For a volume thick with stories, "Don't Tell Anyone" is a quietly ironic title. The characters talk -- to friends or strangers, to themselves, even to ghosts -- trying to make sense of things and relieve their isolation. Like the protagonist in the opening story, "Heads," the characters throughout Frederick Busch's 20th book of fiction are filled with "half-remembered words, tatters of statement, halves of stories, the litter of alibis, confessions, supplications, and demand."

Talking sometimes closes more doors than it opens, or taps into buried rages that erupt in threats of violence. As if improved expression could solve the problem, characters correct their own and each other's phrasing. But language has a life of its own, confusing and concealing even when a speaker is being careful or terribly honest, and what one tells oneself can be the most treacherous story of all. The title urges silence for strong reasons. Yet secrets cut the characters off from people they love, as well as from themselves.

Busch's world is problematic, but his stories awaken deep joy in the reader. In the gorgeous, heart-rending story "Malvasia," a woman brings all sorts of comforts to her recently widowed father, who wants nothing except to believe that when night falls his wife will greet him in the room they used to share. In "Timberline," the narrator's flashback to a dangerous hike with his father won't let the reader go, and this memory is only one dimension of his gripping present crisis. Some of an old man's haunting, half-realized wisdom in "Machias" comes from once having held together a broken telephone wire in a blizzard, so that a doctor could be called to help birth a baby. In the old man's recollection, the message passed through his veins.

Most of the stories are about the things that happen to everyone -- a love lost, a child in trouble, a parent understood -- but that never come with directions or guiding principles attached. The rules and regulations of bureaucracies, on the other hand, are plentiful.

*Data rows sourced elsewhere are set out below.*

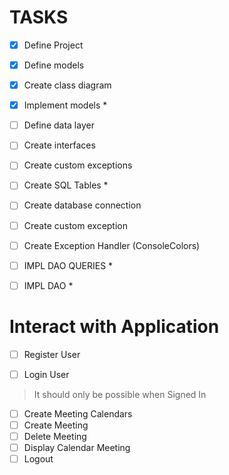 # TASKS
- [x] Define Project
- [x] Define models
- [x] Create class diagram
- [x] Implement models *
- [ ] Define data layer
- [ ] Create interfaces
- [ ] Create custom exceptions

- [ ] Create SQL Tables *
- [ ] Create database connection
- [ ] Create custom exception
- [ ] Create Exception Handler (ConsoleColors)

- [ ] IMPL DAO QUERIES *
- [ ] IMPL DAO *


# Interact with Application
- [ ] Register User
- [ ] Login User


> It should only be possible when Signed In
- [ ] Create Meeting Calendars
- [ ] Create Meeting
- [ ] Delete Meeting
- [ ] Display Calendar Meeting
- [ ] Logout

In "The Baby in the Box," the legislature controls the police department budget, so the hapless and terrified night dispatcher at the station, Ivanhoe Krisp, is the only person available when a midnight caller says a newborn was left in a dumpster. Our hero has to ride a poorly maintained, not-at-all-trusty SUV through the darkness to the rescue, and his wrenching question at the end ("Who  would throw a person away?") won't be answered by any bureaucrat.

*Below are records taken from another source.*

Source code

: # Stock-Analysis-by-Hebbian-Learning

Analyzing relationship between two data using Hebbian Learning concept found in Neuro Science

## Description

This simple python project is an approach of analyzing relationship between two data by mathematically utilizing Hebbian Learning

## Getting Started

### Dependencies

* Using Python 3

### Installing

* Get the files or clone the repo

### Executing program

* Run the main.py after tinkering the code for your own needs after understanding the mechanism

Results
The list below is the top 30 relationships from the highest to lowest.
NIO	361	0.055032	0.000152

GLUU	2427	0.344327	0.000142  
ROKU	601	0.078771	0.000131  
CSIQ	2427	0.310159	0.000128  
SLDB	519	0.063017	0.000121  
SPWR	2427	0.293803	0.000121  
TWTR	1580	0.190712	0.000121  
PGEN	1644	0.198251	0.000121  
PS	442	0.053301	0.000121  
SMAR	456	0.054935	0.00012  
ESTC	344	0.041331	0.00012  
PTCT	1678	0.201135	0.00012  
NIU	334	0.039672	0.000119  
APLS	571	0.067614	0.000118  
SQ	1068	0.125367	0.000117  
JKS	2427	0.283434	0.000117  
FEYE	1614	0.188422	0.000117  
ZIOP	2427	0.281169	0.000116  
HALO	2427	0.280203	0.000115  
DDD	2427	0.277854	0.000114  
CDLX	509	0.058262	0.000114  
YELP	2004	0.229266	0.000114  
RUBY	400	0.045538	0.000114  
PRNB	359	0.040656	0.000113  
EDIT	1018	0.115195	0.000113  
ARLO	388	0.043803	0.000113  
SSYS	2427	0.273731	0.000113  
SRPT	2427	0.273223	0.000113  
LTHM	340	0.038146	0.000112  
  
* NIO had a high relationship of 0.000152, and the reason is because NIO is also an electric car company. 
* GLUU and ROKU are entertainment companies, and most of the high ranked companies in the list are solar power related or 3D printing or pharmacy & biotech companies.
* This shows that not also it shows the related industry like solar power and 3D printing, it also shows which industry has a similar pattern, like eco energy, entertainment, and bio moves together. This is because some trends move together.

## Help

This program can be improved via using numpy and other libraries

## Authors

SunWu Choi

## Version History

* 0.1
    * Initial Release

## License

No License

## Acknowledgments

Nor, apparently, by any God. The book's title could be a mischievous deity's instructions to the universe: Don't tell anyone what things mean. Don't even tell people who they are. Is Krisp a hero like the great Scots warrior Ivanhoe, or just a flaky snack for the hungry night? When the narrator in "Timberline" has an amazing conversation with a stranger, has his life changed, or hasn't it? "Nobody tells him which."

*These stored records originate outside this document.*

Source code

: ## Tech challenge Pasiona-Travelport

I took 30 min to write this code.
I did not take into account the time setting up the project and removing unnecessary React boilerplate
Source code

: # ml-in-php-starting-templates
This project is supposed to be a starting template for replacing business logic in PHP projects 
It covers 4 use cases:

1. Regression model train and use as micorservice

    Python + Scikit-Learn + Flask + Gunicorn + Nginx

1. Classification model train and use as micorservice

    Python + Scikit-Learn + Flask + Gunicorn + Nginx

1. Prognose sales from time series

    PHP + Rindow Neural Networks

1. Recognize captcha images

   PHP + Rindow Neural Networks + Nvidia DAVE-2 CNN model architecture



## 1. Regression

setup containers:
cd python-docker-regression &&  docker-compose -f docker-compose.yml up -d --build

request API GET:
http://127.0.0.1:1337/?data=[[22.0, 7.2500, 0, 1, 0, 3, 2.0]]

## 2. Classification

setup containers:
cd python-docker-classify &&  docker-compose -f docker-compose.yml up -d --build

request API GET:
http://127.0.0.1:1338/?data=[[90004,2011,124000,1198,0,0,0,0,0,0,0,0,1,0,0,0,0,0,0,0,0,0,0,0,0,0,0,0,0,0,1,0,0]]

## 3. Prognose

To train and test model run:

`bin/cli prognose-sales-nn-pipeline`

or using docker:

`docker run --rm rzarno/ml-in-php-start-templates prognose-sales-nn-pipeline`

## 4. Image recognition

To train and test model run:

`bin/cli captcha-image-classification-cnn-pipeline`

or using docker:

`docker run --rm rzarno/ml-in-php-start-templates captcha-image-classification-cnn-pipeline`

Sometimes knowledge arrives, although in bizarre forms. In "Bob's Your Uncle" a psychotic young man ("wily and odd-looking, very large and a little arrested-sounding, and coated with the grime of the world") drops in on long-ago friends of his parents and won't leave. His misery and menace become a coded message to the host about himself.

Busch's understanding and compassion are generous and energetic. So is his fascination with how life goes wrong and how irrationally, impossibly, we keep trying to make things right. Each of his very different characters speaks in a unique yet natural voice. His plots move like good horses with expert riders -- a touch here, a subtle shift of weight there -- through dauntingly broken terrain. His phrasing is often brilliant; his syntax does effortless heavy lifting; his humor is a constant, unexpected grace and delight.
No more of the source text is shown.